Add store.json or store.parquet option for omit_nulls

When reading JSON can we have an option to omit null values?

I think a lot of the schema change issues is the result of having null values in JSON files.

Example: Two JSON files with addresses

a.jsonl
{“address”: “1 Lombard Street”, “city”: “San Francisco”, “phone”: “415-111-1111”}
{“address”: “2 Market Street”, “city”: “San Francisco”, “phone”: “415-222-2222”}

b.jsonl
{“address”: “3 Kearny Street”, “city”: “San Francisco”, “phone”: null}
{“address”: “4 Bush Street”, “city”: “San Francisco”, “phone”: null

I believe if a.jsonl is converted to a.parquet that phone will end up as a string column in the parquet file.
I believe if b.jsonl is converted to b.parquet that phone will end up as a int column in the parquet file.

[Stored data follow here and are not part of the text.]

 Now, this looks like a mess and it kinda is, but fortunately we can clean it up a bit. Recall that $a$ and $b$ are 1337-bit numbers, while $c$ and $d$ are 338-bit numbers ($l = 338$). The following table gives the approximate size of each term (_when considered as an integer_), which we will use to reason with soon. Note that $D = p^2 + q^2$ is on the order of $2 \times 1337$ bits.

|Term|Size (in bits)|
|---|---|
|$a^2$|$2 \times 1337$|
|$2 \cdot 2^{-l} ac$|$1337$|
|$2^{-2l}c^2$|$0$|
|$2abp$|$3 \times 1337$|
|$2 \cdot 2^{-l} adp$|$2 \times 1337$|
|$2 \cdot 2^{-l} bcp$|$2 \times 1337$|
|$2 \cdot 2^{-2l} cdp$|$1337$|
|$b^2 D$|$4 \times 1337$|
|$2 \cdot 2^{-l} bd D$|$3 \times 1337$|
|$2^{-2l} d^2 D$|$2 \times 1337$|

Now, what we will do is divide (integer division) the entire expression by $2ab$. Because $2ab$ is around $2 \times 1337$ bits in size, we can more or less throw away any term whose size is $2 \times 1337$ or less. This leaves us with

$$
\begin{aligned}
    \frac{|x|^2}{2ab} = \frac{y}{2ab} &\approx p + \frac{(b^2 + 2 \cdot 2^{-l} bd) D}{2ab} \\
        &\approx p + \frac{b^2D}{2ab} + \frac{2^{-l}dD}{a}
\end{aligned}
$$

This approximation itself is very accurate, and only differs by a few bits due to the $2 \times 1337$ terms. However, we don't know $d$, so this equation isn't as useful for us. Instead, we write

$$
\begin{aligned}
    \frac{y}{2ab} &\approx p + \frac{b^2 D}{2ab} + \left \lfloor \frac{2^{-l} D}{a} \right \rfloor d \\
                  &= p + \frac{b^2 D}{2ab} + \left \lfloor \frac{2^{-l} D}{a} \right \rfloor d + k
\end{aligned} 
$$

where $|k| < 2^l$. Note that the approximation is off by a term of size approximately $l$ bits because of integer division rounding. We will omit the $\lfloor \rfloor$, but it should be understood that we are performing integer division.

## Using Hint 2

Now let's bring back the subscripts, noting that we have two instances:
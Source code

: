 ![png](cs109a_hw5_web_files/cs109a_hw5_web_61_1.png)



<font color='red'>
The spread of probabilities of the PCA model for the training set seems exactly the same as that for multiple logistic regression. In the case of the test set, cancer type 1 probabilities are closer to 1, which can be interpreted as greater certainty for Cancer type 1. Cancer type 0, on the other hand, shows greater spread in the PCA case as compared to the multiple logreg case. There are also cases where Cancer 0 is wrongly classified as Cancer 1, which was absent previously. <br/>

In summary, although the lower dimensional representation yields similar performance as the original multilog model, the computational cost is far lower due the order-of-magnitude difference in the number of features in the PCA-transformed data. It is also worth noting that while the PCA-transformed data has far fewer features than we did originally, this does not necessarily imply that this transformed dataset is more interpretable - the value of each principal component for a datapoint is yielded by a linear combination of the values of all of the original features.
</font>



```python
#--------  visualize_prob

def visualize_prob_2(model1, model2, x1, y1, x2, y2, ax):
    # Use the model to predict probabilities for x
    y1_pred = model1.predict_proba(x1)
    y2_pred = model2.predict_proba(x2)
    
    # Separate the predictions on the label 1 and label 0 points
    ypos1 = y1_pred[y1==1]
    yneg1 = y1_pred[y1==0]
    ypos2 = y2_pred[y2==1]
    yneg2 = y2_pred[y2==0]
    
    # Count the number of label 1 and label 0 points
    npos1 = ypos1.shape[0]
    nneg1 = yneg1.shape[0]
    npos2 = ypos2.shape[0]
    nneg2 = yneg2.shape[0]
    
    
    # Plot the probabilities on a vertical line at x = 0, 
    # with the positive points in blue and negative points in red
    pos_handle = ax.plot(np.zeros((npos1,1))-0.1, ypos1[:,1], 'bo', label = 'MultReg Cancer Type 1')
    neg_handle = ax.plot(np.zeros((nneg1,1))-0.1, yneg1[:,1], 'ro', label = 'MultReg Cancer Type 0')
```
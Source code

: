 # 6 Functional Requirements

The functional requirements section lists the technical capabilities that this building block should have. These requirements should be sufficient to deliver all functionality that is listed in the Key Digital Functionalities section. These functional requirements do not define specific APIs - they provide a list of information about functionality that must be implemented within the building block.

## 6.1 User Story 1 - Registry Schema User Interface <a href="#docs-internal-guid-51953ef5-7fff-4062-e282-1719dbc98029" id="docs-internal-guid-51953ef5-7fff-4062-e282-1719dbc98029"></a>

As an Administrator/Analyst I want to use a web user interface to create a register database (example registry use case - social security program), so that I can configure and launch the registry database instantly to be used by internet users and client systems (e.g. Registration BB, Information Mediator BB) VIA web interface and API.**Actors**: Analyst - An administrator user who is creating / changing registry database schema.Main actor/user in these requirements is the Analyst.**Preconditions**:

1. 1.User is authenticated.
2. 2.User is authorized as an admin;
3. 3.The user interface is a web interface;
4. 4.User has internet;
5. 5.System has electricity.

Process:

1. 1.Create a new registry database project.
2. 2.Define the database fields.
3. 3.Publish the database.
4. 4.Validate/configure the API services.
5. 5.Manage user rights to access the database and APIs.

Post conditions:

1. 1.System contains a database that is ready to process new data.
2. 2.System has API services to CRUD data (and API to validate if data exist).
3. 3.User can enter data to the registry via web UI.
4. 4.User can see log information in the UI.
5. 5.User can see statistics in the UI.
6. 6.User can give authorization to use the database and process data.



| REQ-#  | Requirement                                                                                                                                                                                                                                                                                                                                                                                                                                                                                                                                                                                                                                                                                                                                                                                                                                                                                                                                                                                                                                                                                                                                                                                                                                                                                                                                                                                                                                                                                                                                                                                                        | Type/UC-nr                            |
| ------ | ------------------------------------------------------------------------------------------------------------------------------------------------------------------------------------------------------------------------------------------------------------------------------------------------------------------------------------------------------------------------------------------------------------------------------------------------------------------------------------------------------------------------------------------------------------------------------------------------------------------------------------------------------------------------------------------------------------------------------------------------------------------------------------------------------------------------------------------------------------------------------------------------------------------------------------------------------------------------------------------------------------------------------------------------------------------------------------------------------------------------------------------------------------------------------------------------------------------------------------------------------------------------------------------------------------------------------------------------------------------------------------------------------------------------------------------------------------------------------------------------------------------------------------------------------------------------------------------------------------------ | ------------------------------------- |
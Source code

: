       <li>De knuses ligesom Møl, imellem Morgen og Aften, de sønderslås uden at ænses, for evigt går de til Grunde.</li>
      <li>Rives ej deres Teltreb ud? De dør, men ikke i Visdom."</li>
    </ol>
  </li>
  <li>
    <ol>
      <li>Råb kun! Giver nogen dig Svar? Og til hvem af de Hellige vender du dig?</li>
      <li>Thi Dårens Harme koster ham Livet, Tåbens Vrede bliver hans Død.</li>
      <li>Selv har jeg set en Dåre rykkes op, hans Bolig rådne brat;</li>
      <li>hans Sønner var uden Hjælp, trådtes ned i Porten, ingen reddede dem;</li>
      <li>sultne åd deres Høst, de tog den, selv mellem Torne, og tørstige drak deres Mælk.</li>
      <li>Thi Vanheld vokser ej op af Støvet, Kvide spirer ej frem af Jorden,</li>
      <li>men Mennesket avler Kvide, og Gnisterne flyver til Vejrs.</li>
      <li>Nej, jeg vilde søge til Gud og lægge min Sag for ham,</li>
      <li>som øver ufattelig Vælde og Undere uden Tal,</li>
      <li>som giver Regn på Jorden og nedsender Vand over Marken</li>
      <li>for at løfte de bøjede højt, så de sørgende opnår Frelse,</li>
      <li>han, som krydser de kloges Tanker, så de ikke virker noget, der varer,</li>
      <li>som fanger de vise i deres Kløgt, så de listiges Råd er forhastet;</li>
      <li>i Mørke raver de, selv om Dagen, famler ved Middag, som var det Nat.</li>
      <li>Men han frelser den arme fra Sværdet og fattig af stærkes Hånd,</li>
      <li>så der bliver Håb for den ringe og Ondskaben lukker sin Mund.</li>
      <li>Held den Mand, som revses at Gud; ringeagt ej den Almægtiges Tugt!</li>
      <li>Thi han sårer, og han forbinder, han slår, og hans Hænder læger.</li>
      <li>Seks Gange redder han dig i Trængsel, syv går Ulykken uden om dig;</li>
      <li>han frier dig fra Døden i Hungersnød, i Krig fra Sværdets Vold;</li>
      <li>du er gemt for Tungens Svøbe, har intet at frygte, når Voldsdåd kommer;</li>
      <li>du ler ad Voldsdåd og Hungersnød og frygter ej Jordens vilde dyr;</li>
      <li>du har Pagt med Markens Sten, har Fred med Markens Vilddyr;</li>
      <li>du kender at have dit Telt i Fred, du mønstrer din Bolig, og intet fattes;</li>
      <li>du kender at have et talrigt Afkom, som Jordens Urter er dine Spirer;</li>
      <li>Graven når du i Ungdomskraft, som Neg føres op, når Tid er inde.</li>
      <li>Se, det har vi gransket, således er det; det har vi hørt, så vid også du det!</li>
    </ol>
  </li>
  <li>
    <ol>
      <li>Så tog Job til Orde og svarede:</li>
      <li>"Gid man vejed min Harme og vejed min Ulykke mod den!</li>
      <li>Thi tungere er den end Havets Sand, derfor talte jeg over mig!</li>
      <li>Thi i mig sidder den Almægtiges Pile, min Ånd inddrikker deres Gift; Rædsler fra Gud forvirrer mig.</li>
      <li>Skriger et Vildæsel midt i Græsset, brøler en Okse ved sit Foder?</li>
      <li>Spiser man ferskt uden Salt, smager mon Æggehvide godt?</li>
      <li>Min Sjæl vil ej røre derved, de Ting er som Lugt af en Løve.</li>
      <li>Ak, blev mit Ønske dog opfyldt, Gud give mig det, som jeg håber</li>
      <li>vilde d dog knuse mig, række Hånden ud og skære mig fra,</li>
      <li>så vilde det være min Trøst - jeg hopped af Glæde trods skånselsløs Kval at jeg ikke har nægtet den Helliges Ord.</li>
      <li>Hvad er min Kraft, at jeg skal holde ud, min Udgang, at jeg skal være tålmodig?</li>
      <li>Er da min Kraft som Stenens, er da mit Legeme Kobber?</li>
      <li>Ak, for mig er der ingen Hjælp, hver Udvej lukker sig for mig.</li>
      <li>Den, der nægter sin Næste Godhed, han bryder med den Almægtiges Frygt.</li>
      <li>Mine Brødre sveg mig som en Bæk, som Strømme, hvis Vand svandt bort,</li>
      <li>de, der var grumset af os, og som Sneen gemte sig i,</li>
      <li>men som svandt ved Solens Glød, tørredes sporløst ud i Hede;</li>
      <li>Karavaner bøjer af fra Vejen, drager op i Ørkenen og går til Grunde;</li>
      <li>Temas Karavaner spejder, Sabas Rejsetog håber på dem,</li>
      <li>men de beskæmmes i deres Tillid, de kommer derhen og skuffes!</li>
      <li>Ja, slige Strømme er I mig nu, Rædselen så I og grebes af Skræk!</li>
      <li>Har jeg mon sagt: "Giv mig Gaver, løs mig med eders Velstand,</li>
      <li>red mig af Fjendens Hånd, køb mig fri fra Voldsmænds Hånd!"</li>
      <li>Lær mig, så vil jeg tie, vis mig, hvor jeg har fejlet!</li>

Then if you try to read both files at the same time in the same directory it creates a schema change / inconsistency issue.

Having the option to exclude null values when reading JSON files should at least get rid of column data type inconsistencies.

1 Like

Yes please!

The alternative is storing all null values as empty strings which then poses a problem if other values are integers. Also reporting a schema change inconsistency error.

I have been chasing and fighting this ghost with the convert_from(data, ‘JSON’) AS data function.

Also note that this function expects the schema to be exactly the same for every record. Therefore if you have two records like this, the query and any acceleration will fail.

{“address”: “3 Kearny Street”, “city”: “San Francisco”, “phone”: null}
{“address”: “4 Bush Street”, “city”: “San Francisco”}